Jürgen Gelsdorf (born 19 January 1953) is a German football coach and former player who is currently youth teams coordinator at Bayer 04 Leverkusen.

==Sporting career==
===As a player===
For the 1972/73 season, 19-year-old junior soccer player Jürgen Gelsdorf joined Arminia Bielefeld from MSV Duisburg in the Regionalliga West. The "Alm" had to be rebuilt after its forced relegation from the Bundesliga in 1971/72. The team relied on talents like Hans-Jürgen Wloka (Borussia Mönchengladbach) and Bernd Wehmeyer (Bielefeld's own amateurs) and therefore also signed the talented defensive player Gelsdorf. Bielefeld did very badly in the last two rounds of the Regionalliga West (11th place 72/73; 14th place 73/74), but for Gelsdorf it brought competitive practice in 56 appearances with one goal. Improved by this, he also coped with the increased demands in the newly created 2nd Division North in the 1974-76 rounds. Arminia even played for promotion in 1974/75, and in 1975/76 they were in a secure midfield position. Gelsdorf was in 64 appearances with three goals in the Arminia defense. With Erhard Ahmann (44-time amateur international), he had a good teacher as a coach and therefore also caught the eye of the scouts from Bayer 04 Leverkusen. He moved to Leverkusen for the 1976/77 round. After Arminia Bielefeld won the second division championship in 1977/78, he seemed to have chosen the wrong club, but twelve months later, after Bayer 04 won the 2. Bundesliga championship in the 1978/79 season, he had done everything right after all. In the championship round, he had played in all 38 games and also scored eight goals. In the 1976-79 rounds, he was one of the most reliable players for Leverkusen in a total of 107 games, scoring 17 goals in the 2nd Division North. Under the direction of promotion coach Willibert Kremer, the team moved up to the Bundesliga. Former FIFA coach and Bayern coach Dettmar Cramer then continued to hone the defensive qualities of the player, who had matured into a veteran in the meantime, from 1982 to 1985 before Gelsdorf then ended his active playing career with six appearances in the 1985/86 round under former DFB coach Erich Ribbeck.

===As a coach===
The transition from player to coach was seamless. From 1 July 1986, Gelsdorf was Bayer 04's full-time youth coach, and on 1 July 1988, he moved to the side of new head coach Rinus Michels as co-trainer. On 13 April 1989, he succeeded Michels and was in charge as head coach until 31 May 1991. Despite the additions of Jorginho (Flamengo Rio), Martin Kree (VfL Bochum), Sven Demandt (Fortuna Düsseldorf), Andreas Thom (Berliner FC Dynamo), Franco Foda (1. FC Kaiserslautern) and Ulf Kirsten (Dynamo Dresden), however, Bayer failed to make the leap to the top of the Bundesliga table. This was the main reason for his replacement on 31 May 1991.

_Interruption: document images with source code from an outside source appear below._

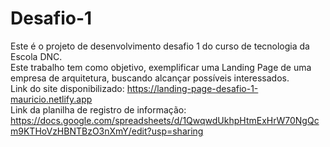 # Desafio-1
Este é o projeto de desenvolvimento desafio 1 do curso de tecnologia da Escola DNC. <br>
Este trabalho tem como objetivo, exemplificar uma Landing Page de uma empresa de arquitetura, buscando alcançar possíveis interessados. <br>
Link do site disponibilizado: https://landing-page-desafio-1-mauricio.netlify.app <br>
Link da planilha de registro de informação: https://docs.google.com/spreadsheets/d/1QwqwdUkhpHtmExHrW70NgQcm9KTHoVzHBNTBzO3nXmY/edit?usp=sharing
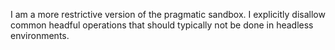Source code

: I am a more restrictive version of the pragmatic sandbox. I explicitly disallow common headful operations that should typically not be done in headless environments.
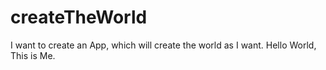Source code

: # createTheWorld
I want to create an App, which will create the world as I want.
Hello World, This is Me.
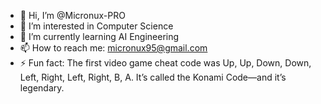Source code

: - 👋 Hi, I’m @Micronux-PRO
- 👀 I’m interested in Computer Science
- 🌱 I’m currently learning AI Engineering
- 📫 How to reach me: micronux95@gmail.com
- ⚡ Fun fact: The first video game cheat code was Up, Up, Down, Down, Left, Right, Left, Right, B, A. It’s called the Konami Code—and it’s legendary.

He then worked for various clubs in the 1. and 2. Bundesliga as well as in the Fußball-Regionalliga. From 3 October 1991 to 6 November 1992, he was under contract with Borussia Mönchengladbach. With the Gladbach team, he reached the 1992 DFB Cup final against second-division team Hannover 96, but lost 4-3 on penalties. He then moved to VfL Bochum for two years and from 1995 to 1997 he coached SC Fortuna Köln. At the start of the 1997/98 season, Gelsdorf signed on with KFC Uerdingen 05, where he was dismissed after a year and a half in September 1998. In November of the same year, he became coach of VfL Osnabrück - at the end of the 2002/03 season, he then left the club at his own request. His last stop as a professional coach was Rot-Weiss Essen from 2003 to 2005.

==Private life==
Jürgen Gelsdorf has two children. He lives in Odenthal.